When I'm too close to start to fade

My dad was always one to do things without regard for consequences. I can probably think of at least a dozen things off the top of my head. But he is gone now. What's the good of that.

Pretty little thing did you feel something*
Did you always want me to be something
To mend a broken a heart
From a Devil of shallow nonsense
Turned your world upside down

I believe that anger is the longest stage of loss as it bobs and weaves its way through the traffic of days, always on your tail, appearing a inside or rearview mirror. The week I took myself up north for space and healing, I had been reading how anger has a ripple effect and that one should do what they could to work through it.

The trips I had been taking north in the weeks prior felt like time travel. I had ridden back into a nostalgia that felt like a bad dream. Everyone had high emotions, from the tiny vulnerable niece who lost her Grandfather, to the one we have not seen since she was a baby and never really knew him, to the one in the middle whose acquaintance with loss began at age five. No one knew exactly what to do and I felt my role thicken in the middle of it all. Family can be a heavy thing that one has to learn to wear lightly. All of your personal history is tied into their stories: the good, the bad and what your thought you were over a long time ago.

Whatever said that it'd mean something
Whatever said that it'd mean nothing
And did I look the part
When it's all said and done
When it's all said and done

The trauma of losing my dad hit me with questions. Why did he recede into the background of life? Why couldn't he have stuck around for me? Or for the grandchildren I haven't given him yet? One of the last times I spoke to him about this he told me that all of this would take too much time.

But I'm
No good next to Diamonds
When I'm too close to start to fade
Are you angry with me now
Are you angry cause I'm to blame

The pain was invasive. In a yoga class I had taken that week, I felt an excruciating tightness around my sternum. It seemed that no matter what I did to open that space, the narrowness was felt, causing tears to mingle with sweat in the steamy room. I quieted myself in child's pose and began to sob, breathing my way through ache inside. There was enough of talking. There was enough of seething and tears and feeling abandoned.

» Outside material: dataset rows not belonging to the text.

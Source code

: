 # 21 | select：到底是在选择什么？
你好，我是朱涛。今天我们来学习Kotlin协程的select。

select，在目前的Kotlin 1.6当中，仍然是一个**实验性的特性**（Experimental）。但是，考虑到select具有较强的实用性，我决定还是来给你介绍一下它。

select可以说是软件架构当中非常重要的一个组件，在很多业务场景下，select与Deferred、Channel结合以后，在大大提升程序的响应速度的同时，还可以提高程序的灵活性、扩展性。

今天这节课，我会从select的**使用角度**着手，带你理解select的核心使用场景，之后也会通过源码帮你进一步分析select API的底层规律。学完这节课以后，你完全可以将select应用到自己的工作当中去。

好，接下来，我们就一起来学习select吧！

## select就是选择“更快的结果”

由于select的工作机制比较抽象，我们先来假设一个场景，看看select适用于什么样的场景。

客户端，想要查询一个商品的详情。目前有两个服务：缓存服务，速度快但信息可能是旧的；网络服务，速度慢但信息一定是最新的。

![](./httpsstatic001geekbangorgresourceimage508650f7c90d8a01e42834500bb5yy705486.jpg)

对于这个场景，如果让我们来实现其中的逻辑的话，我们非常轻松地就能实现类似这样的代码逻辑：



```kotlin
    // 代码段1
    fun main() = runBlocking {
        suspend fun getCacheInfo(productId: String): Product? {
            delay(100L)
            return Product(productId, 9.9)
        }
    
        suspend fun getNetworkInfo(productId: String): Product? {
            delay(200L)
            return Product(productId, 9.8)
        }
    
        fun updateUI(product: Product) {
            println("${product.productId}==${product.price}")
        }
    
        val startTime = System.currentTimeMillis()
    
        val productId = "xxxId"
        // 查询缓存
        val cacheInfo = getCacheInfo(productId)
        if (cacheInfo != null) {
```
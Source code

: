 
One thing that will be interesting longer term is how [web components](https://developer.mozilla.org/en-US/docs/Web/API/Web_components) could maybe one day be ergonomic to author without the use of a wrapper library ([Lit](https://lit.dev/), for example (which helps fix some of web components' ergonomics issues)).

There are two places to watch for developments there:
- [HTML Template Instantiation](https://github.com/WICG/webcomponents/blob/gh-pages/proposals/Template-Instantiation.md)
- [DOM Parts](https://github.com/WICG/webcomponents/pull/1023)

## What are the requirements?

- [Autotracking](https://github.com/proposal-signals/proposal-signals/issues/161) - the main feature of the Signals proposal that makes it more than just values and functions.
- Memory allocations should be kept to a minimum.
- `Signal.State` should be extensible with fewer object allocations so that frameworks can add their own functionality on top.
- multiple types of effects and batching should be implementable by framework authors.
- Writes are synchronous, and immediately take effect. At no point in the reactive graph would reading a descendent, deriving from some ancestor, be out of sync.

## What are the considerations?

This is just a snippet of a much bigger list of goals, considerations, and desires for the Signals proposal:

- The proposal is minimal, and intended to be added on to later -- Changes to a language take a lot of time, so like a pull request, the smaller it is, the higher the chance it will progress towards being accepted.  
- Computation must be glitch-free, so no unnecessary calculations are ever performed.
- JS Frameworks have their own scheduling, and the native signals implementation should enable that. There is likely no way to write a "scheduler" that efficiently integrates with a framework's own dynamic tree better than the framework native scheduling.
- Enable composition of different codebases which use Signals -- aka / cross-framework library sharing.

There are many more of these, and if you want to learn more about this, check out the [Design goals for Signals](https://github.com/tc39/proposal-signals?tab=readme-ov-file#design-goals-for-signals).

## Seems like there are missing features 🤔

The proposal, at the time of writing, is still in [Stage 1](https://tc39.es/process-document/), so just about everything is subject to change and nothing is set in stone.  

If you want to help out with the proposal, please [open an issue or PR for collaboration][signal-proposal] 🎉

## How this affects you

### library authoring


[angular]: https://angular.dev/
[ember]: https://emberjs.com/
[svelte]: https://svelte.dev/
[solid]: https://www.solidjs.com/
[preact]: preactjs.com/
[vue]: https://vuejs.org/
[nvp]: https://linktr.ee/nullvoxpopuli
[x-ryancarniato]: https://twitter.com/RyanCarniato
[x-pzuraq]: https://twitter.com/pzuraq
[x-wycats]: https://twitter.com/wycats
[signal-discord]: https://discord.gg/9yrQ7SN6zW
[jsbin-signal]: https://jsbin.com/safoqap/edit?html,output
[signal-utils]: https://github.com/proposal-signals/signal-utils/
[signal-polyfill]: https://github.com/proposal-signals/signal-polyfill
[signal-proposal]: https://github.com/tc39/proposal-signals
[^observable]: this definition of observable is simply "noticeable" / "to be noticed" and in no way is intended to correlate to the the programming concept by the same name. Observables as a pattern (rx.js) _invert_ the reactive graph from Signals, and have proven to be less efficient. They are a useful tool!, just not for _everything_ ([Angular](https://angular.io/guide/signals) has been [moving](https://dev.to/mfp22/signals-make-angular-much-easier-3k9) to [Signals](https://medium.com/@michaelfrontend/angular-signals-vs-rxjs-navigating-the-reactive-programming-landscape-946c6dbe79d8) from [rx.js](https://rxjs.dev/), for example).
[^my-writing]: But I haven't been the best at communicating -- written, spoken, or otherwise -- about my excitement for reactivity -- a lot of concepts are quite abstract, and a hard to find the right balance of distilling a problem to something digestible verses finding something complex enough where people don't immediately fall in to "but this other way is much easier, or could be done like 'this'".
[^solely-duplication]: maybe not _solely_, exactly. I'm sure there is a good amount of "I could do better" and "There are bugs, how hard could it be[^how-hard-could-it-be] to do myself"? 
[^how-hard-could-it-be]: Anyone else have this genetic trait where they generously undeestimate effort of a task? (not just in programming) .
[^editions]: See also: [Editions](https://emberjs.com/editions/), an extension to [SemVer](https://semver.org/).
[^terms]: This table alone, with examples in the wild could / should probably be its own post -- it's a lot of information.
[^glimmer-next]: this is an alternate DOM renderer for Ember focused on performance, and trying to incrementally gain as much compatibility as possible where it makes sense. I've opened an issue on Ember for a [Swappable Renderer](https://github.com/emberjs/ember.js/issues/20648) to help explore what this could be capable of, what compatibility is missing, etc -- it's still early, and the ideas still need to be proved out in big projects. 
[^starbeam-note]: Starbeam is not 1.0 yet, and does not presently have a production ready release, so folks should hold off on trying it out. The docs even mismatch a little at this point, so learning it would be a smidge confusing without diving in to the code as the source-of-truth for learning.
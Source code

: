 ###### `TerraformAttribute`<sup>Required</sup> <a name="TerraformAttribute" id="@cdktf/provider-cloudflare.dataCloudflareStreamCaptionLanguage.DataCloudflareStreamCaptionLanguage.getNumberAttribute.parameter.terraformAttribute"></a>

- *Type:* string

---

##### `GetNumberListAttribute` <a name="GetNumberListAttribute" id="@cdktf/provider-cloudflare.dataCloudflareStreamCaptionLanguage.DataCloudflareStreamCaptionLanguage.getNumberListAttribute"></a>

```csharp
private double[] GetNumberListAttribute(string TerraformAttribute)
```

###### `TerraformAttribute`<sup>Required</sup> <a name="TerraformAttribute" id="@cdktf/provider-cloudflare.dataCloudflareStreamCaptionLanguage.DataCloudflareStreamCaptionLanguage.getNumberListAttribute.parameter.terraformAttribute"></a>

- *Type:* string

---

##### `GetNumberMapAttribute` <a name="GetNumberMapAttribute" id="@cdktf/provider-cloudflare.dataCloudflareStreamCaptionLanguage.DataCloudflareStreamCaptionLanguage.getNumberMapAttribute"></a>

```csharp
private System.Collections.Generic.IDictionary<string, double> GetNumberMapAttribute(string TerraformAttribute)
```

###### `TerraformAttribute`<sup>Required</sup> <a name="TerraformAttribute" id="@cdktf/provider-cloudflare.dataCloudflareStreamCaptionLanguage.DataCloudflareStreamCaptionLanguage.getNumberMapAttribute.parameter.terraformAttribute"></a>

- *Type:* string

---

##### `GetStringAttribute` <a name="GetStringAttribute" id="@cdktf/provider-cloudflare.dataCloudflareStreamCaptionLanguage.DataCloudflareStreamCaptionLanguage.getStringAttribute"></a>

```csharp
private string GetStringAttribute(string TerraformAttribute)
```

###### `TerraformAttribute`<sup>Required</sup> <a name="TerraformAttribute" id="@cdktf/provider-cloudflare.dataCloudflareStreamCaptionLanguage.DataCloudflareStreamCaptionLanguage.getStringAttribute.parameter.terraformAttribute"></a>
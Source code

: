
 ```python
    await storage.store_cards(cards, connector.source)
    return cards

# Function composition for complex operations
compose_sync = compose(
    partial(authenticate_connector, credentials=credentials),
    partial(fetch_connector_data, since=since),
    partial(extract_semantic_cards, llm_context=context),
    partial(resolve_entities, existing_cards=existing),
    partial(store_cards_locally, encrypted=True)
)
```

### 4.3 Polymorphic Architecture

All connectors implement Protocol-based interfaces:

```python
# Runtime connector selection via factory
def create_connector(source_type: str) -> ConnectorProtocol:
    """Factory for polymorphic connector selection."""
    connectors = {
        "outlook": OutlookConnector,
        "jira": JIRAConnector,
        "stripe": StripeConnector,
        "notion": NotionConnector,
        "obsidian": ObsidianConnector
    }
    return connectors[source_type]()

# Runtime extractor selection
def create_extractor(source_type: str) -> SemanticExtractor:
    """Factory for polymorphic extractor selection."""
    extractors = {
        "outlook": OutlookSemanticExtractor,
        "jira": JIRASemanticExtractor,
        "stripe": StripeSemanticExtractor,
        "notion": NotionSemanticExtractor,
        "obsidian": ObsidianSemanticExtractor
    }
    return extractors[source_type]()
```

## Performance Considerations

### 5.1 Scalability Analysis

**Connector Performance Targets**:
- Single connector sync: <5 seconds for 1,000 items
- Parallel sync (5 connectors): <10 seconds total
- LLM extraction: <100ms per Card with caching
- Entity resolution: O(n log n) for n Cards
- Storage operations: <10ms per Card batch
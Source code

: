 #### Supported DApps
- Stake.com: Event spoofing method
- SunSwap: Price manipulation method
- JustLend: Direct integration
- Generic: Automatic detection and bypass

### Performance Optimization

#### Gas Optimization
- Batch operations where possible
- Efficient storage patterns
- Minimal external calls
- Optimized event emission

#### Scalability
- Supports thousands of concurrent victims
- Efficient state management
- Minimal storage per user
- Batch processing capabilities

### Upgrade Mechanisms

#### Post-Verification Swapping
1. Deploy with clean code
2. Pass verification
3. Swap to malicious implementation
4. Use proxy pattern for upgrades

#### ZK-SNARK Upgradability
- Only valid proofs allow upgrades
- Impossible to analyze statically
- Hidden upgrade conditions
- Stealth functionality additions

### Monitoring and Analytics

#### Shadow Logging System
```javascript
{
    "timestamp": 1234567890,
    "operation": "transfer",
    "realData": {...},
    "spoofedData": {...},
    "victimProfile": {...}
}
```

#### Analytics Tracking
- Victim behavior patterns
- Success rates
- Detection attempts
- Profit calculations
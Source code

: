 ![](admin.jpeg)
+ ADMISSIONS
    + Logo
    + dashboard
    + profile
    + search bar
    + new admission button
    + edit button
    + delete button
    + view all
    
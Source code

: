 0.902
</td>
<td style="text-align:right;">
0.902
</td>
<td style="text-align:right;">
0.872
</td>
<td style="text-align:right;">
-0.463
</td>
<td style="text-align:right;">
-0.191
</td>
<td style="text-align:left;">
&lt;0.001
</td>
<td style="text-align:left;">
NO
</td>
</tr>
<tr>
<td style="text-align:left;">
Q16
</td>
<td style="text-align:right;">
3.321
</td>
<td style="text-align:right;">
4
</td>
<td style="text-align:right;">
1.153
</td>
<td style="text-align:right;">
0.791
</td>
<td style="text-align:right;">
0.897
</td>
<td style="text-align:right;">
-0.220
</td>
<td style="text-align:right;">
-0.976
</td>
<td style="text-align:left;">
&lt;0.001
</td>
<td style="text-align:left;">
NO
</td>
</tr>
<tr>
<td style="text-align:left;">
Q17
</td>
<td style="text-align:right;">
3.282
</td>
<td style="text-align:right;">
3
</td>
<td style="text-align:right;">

Never wanna hide the truth from you
Just hang my head what I put you through
I wasn't good enough
When what's done is done love
When it's all said and done

Cause I fall away
Further than I ever was
Further than I ever was
Further than I ever was

I had arrived in the bay town just before sundown, driving behind the grocery store to the lookout point. Climbing down the steep incline towards the water, I notice there was a jetty made of thousands of rocks, each gray and smooth. They had a tactile dissonance as walked over them, like handfuls of crushed chalk. Each spoke to me, saying that there will always be reasons to be angry at my father, yet it is important for them to be in my path. Let them be heard and observed, for me to pass over them and not linger picking the heavy things, to let them lead me to water. 

When I arrived at the water's edge, I put a cold handful of the ebbing lake Michigan into mouth. It was clean and sweet and pure. I looked up to see the evening sun cresting into it, orange and broad, witnessing the mystical, enveloping light. I felt its heat, a light-filled embrace from beyond.